# 1x4 Shelf layout progress



## CrazySpence (Jan 15, 2015)

So a month ago I designed a basic 1x4 shelf layout for switching. It's small, it's tricky and it works. I posted it in the general a month ago I think but this post is going to be a running progress of it from here on out.

It currently resides on a shelf at my desk at work, everyone else has all sorts of personal stuff hanging around so this is my version of "personal stuff" 

It can be operated in a couple of fashions, you can just take the inbound cars and place it then be done or you can place the cars out then have another car come in and try to swap them or if you really hate being productive you can do a full swap 3 cars for 3 cars.

Here is my original post a month ago with the original design image and a couple whacks and testing if it worked: http://www.philtopia.com/?p=2029

Here is my current progress: http://www.philtopia.com/?p=2066

And here's some images for those who don't want to follow links


----------



## Magic (Jan 28, 2014)

That's making the most of a small space. 
Do you get any work done at work???

Magic


----------



## Cycleops (Dec 6, 2014)

Nice layout. I have a penchant for small compact layouts too. Couldn't you replace those four turnouts with a double slip? Just a thought.


----------



## CrazySpence (Jan 15, 2015)

@Magic Yes, I do get work done, this just entertains me at lunch or when I need a break heh


@Cycleops No, a double slip wouldn't work I need to be able to run around to spot my tank car and it gives me space for 1 car when I am trying to do the more complicated swaps.


----------



## Cycleops (Dec 6, 2014)

CrazySpence said:


> @Cycleops No, a double slip wouldn't work I need to be able to run around to spot my tank car and it gives me space for 1 car when I am trying to do the more complicated swaps.


I can see that now.


----------



## dsertdog56 (Oct 26, 2014)

Nice job of getting a working layout in an unusual place!


----------



## CrazySpence (Jan 15, 2015)

Here's a video of the layout working in its current state

https://youtu.be/PqzJVmbJnqA


----------



## CrazySpence (Jan 15, 2015)

May layout updates!

Took the layout home and did some early scenic work.

Blog post:
http://www.philtopia.com/?p=2084

Quick Pics:


----------



## tjcruiser (Jan 10, 2010)

Spence,

Can you downsize your images, going forward?
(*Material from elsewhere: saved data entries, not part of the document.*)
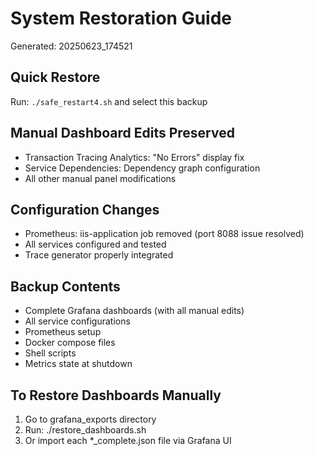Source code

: # System Restoration Guide
Generated: 20250623_174521

## Quick Restore
Run: `./safe_restart4.sh` and select this backup

## Manual Dashboard Edits Preserved
- Transaction Tracing Analytics: "No Errors" display fix
- Service Dependencies: Dependency graph configuration
- All other manual panel modifications

## Configuration Changes
- Prometheus: iis-application job removed (port 8088 issue resolved)
- All services configured and tested
- Trace generator properly integrated

## Backup Contents
- Complete Grafana dashboards (with all manual edits)
- All service configurations
- Prometheus setup
- Docker compose files
- Shell scripts
- Metrics state at shutdown

## To Restore Dashboards Manually
1. Go to grafana_exports directory
2. Run: ./restore_dashboards.sh
3. Or import each *_complete.json file via Grafana UI
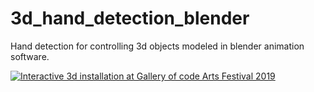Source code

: # 3d_hand_detection_blender
Hand detection for controlling 3d objects modeled in blender animation software.

[![Interactive 3d installation at Gallery of code Arts Festival 2019](https://github.com/querldox5/querldox5/blob/master/youtube_video_preview.jpg)](https://www.youtube.com/watch?v=LcONdjmjq_w&list=PLR3Rcrtmm4KHFph2JpSRLidimdVeUy8qG "Interactive 3d installation at Gallery of code Arts Festival 2019")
We have a new forum auto-resize tool going, but for some reason, your large images are getting bogged down in the tool, taking several moments to auto-scale and display each image.

Just a suggestion, going forward.

TJ


----------



## rhikdavis (May 19, 2015)

Very cool....


----------



## Mr.Buchholz (Dec 30, 2011)

Awesome! If I had an office at work, I'd be tempted to try something like that!

-J.


----------